Suppose we are interested in the relationship between body percent fat and neck circumference.

lm1 ← lm(pctfat.brozek ~ neck, data = fatdata)

plot(pctfat.brozek ~ neck, data = fatdata)

abline(lm1)

names(lm1)

 “coefficients” “residuals” “effects” “rank”

 “fitted.values” “assign” “qr” “df.residual”

 “xlevels” “call” “terms” “model”

summary(lm1)

lm1

Call:

lm(formula = pctfat.brozek ~ neck, data = fatdata)

Coefficients:

(Intercept) neck

-40.598 1.567

The argument pctfat.brozek ~ neck to lm function is a model formula. The resulting plot is shown in th figure on the right, and the abline() function extracts the coefficients of the fitted model and adds the corresponding regression line to the plot. The fitted-model object is stored as lm1, which is essentially a list.

The fitted model is pctfat.brozek = -40.598 + 1.567 neck* . An lm object in fact contains more information than you just saw. For example, the basic extractor function is summary. The output from summary() is self-explanatory. For our model, we obtain

summary(lm1)

Call:

lm(formula = pctfat.brozek ~ neck, data = fatdata) #This is the model formula

Residuals:

Min 1Q Median 3Q Max

-14.0076 -4.9450 -0.2405 5.0321 21.1344

Coefficients:

Estimate Std. Error t value Pr(>|t|) #These are the comprehensive results

(Intercept) -40.5985 6.6857 -6.072 4.66e-09 ***

neck 1.5671 0.1756 8.923 < 2e-16 ***

Signif. codes: 0 ‘’ 0.001 '’ 0.01 '’ 0.05 ‘.’ 0.1 ’ ’ 1

Residual standard error: 6.764 on 250 degrees of freedom

Multiple R-squared: 0.2416, Adjusted R-squared: 0.2385

F-statistic: 79.62 on 1 and 250 DF, p-value: < 2.2e-16

The output provides a brief numerical summary of the residuals as well as a table of the estimated regression results.

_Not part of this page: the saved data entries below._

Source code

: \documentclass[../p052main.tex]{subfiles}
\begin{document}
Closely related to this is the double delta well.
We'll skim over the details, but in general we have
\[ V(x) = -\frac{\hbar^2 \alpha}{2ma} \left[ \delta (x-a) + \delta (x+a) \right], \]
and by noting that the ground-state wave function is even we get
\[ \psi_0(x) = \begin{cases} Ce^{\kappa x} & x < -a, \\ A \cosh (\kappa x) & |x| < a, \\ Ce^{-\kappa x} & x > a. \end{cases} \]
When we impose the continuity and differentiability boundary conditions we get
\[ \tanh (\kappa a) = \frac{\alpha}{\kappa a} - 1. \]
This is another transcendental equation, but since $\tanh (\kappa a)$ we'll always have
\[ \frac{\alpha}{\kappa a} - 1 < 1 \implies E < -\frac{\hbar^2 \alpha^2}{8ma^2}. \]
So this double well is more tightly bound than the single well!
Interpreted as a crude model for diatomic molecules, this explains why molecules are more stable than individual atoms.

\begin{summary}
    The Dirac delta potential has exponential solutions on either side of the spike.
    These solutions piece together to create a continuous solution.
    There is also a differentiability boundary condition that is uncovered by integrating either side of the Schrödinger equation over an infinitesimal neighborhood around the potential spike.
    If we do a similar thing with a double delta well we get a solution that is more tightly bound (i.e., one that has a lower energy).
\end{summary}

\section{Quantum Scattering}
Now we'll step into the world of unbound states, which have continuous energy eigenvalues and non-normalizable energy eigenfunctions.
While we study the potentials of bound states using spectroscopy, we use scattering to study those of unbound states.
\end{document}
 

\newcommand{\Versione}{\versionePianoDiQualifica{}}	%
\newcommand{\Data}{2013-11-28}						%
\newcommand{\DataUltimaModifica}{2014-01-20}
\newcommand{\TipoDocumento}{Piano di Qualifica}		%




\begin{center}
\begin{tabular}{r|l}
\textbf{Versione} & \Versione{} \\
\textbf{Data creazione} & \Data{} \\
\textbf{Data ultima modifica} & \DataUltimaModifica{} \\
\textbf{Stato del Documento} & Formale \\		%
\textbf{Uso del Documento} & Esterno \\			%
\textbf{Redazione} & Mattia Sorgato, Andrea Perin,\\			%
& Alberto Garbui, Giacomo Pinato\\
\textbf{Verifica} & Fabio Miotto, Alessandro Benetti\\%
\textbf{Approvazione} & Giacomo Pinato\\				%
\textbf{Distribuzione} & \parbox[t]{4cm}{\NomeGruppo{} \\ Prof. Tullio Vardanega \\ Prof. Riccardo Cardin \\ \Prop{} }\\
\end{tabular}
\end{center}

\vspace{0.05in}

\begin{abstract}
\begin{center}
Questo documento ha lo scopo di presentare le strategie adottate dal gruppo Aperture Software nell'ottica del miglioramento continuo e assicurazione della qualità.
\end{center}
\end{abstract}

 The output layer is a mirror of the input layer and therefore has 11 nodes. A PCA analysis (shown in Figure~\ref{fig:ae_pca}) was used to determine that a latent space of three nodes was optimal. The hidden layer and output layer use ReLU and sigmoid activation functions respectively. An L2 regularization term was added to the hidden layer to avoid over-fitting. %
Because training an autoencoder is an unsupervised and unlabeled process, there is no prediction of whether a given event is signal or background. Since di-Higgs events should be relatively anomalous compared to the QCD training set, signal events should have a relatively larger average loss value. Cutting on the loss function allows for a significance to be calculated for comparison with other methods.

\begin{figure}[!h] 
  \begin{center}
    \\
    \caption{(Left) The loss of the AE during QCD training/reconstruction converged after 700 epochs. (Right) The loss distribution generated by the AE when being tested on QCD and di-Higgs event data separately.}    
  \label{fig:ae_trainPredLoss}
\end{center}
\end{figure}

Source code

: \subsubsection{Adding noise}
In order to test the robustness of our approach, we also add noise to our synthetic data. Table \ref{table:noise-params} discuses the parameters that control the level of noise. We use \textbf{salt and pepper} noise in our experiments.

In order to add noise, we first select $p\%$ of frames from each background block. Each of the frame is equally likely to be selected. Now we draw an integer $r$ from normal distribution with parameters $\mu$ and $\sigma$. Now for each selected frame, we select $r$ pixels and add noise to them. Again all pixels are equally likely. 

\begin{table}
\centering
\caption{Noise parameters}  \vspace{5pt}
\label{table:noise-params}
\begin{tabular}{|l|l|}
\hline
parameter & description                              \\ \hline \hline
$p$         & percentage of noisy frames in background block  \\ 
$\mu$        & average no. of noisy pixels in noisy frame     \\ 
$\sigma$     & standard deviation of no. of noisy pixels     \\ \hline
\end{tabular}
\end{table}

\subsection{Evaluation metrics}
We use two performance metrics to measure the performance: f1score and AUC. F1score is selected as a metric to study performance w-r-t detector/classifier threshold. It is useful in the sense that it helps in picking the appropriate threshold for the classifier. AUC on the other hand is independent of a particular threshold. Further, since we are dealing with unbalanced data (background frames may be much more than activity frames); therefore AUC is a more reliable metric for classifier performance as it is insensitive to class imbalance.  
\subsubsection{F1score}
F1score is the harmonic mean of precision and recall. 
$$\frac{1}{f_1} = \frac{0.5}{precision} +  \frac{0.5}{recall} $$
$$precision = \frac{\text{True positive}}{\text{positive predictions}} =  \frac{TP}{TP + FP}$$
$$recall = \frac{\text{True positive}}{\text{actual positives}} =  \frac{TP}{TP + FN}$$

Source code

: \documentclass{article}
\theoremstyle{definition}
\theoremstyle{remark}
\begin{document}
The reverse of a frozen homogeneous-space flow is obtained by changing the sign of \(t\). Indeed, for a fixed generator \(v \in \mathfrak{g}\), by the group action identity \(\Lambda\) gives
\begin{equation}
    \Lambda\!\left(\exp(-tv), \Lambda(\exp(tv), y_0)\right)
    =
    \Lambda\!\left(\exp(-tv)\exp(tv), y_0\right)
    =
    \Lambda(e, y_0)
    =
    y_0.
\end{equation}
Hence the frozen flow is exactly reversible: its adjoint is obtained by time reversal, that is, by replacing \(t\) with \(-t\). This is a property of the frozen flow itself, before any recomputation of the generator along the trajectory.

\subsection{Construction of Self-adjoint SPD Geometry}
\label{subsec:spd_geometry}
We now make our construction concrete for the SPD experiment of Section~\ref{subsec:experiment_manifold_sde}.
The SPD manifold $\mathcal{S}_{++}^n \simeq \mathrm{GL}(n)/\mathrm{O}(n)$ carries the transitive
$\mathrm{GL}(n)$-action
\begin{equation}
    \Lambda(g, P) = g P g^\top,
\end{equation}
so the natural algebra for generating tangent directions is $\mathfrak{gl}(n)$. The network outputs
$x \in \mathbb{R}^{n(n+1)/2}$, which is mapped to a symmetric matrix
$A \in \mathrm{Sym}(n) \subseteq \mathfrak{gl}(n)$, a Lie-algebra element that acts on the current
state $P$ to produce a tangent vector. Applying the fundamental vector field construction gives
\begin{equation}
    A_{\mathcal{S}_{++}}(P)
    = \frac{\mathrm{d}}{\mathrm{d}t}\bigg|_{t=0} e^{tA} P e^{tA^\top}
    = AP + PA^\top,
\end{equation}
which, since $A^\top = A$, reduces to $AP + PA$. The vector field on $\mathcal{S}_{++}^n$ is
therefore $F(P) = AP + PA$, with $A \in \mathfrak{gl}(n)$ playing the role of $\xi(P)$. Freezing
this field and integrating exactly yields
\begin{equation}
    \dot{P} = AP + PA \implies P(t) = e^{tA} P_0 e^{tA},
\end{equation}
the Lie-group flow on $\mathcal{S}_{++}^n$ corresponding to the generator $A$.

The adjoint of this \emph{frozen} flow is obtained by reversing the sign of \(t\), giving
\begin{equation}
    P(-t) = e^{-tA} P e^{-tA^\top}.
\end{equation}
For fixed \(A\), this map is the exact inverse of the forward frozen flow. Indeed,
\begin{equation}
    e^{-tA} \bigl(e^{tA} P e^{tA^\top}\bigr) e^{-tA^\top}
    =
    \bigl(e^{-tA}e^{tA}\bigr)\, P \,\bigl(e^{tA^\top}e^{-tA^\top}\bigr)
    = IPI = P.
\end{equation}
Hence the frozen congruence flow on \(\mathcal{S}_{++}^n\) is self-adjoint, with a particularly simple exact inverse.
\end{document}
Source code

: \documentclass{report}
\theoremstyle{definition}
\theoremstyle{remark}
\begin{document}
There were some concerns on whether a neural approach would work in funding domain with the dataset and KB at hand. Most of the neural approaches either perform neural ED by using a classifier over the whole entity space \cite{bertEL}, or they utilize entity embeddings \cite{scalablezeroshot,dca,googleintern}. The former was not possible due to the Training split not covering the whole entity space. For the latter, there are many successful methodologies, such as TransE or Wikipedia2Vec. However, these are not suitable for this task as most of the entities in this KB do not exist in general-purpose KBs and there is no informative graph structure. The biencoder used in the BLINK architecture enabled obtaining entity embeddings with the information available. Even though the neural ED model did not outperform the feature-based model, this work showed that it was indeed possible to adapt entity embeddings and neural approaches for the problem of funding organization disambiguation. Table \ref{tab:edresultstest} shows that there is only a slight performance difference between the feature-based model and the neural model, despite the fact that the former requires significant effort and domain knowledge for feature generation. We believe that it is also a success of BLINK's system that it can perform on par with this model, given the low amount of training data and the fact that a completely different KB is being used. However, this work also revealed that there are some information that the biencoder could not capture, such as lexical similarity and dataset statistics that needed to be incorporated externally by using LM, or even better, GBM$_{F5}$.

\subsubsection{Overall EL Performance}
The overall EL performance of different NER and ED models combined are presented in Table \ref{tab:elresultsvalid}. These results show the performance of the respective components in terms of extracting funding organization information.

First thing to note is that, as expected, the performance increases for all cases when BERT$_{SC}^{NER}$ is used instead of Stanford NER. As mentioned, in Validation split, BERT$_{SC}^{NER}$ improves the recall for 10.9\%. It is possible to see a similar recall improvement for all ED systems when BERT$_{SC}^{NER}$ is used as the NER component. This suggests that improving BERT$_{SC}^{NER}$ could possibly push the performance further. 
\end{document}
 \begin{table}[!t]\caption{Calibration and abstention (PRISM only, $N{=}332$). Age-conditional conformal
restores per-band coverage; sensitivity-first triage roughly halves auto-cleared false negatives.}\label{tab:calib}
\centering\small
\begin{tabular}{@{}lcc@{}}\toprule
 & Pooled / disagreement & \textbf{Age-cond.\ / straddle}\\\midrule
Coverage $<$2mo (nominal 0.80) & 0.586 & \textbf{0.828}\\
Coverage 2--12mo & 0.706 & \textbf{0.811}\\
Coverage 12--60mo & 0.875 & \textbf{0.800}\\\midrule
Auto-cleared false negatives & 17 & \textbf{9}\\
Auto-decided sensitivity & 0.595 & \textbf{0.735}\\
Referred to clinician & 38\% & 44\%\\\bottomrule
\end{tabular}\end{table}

Here the t-value of 8.923 and p-value of less than 2e-16 corresponds to the individual test of the hypothesis that “the true coefficient for variable neck equals 0”. Also, two versions of r-squared tell us how much of the variation of the response variable is explained by our predictors, and not by error. In our case, the model explains around 24% of the variation of percent of body fat. The last row of results is the test for the hypothesis that all regression coefficients are zero.

When testing the null hypothesis that there is no linear association between neck size and Brozek percent fat we reject the null hypothesis (F1,250 = 79.62, p-value < 2.2e-16, or t = 8.923, df = 250, p-value < 2.2e-16). For a one unit increase in neck there is a 1.57 increase in Brozek percent fat. Neck explains 24.16% of the variability in Brozek percent fat.

1. Fit a simple linear regression with pctfat.brozek as response variable and age as predictor.
2. What is the coefficient for variable age and how do you interpret this coefficient in the context?
3. Is age significantly associated with the percent of body fat? Provide evidence to support your argument.

## Other Functions for Fitted Linear Model Objects

We have seen how summary can be used to extract information about the results of a regression analysis. In this session, we will introduce some more extraction functions. Table 4.2 lists generic function for fitted linear model objects. For example, we may obtain a plot of residuals versus fitted values via

plot(fitted(lm1), resid(lm1))

qqnorm(resid(lm1))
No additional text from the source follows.